1/28/13

Quartet Predictable and Tepid

QUARTET  (2102)
Directed by Dustin Hoffman
BBC Films, 97 minutes, PG-13
* *

Dustin Hoffman is perhaps the greatest actor of his generation but as a director, he’s no Martin Scorsese. The new British comedy Quartet is akin to having a conversation with a high-IQ slacker–you keep waiting for it to go somewhere, but it never does. It is an unremarkable paint-by-the-numbers vehicle for elderly actors that takes no risks and pulls every punch hence it packs no wallop. Moreover, it’s derivative of many films we’ve seen before, most of them superior. Call it Best Exotic Marigold Hotel set in Buckinghamshire with an operatic soundtrack. It even has a common link to that film: Maggie Smith.

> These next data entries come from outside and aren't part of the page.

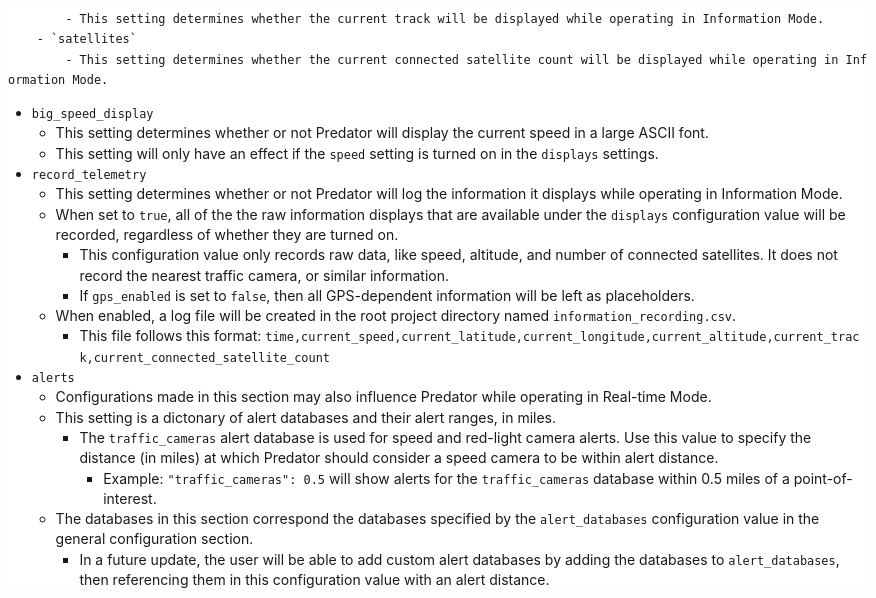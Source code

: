             - This setting determines whether the current track will be displayed while operating in Information Mode.
        - `satellites`
            - This setting determines whether the current connected satellite count will be displayed while operating in Information Mode.
- `big_speed_display`
    - This setting determines whether or not Predator will display the current speed in a large ASCII font.
    - This setting will only have an effect if the `speed` setting is turned on in the `displays` settings.
- `record_telemetry`
    - This setting determines whether or not Predator will log the information it displays while operating in Information Mode.
    - When set to `true`, all of the the raw information displays that are available under the `displays` configuration value will be recorded, regardless of whether they are turned on.
        - This configuration value only records raw data, like speed, altitude, and number of connected satellites. It does not record the nearest traffic camera, or similar information.
        - If `gps_enabled` is set to `false`, then all GPS-dependent information will be left as placeholders.
    - When enabled, a log file will be created in the root project directory named `information_recording.csv`.
        - This file follows this format: `time,current_speed,current_latitude,current_longitude,current_altitude,current_track,current_connected_satellite_count`
- `alerts`
    - Configurations made in this section may also influence Predator while operating in Real-time Mode.
    - This setting is a dictonary of alert databases and their alert ranges, in miles.
        - The `traffic_cameras` alert database is used for speed and red-light camera alerts. Use this value to specify the distance (in miles) at which Predator should consider a speed camera to be within alert distance.
            - Example: `"traffic_cameras": 0.5` will show alerts for the `traffic_cameras` database within 0.5 miles of a point-of-interest.
    - The databases in this section correspond the databases specified by the `alert_databases` configuration value in the general configuration section.
        - In a future update, the user will be able to add custom alert databases by adding the databases to `alert_databases`, then referencing them in this configuration value with an alert distance.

One of my movie-going friends commented that she has Maggie Smith Fatigue–largely because the 78-year-old Dame Smith has been reduced to typecast roles. If you look at what she’s done in the past 15 years, most of it is a variant of her Downton Abbey star cameo turn as the Dowager Countess of Grantham. You know the type–a faded patrician whose aristocratic airs have grown stale, but one that refuses to tamper her egotism or her frosty disdain for perceived social inferiors. Of course, that steely exterior is all surface; inside lurks a woman capable of wit, wisdom, and unexpected compassion. In Quartet Smith’s Dowager Countess is reconfigured as Jean Horton, once the world’s finest operatic soprano. Now she’s old and broke, a charity admission to Beecham House, where past laurels are still good enough to command deference and perquisites.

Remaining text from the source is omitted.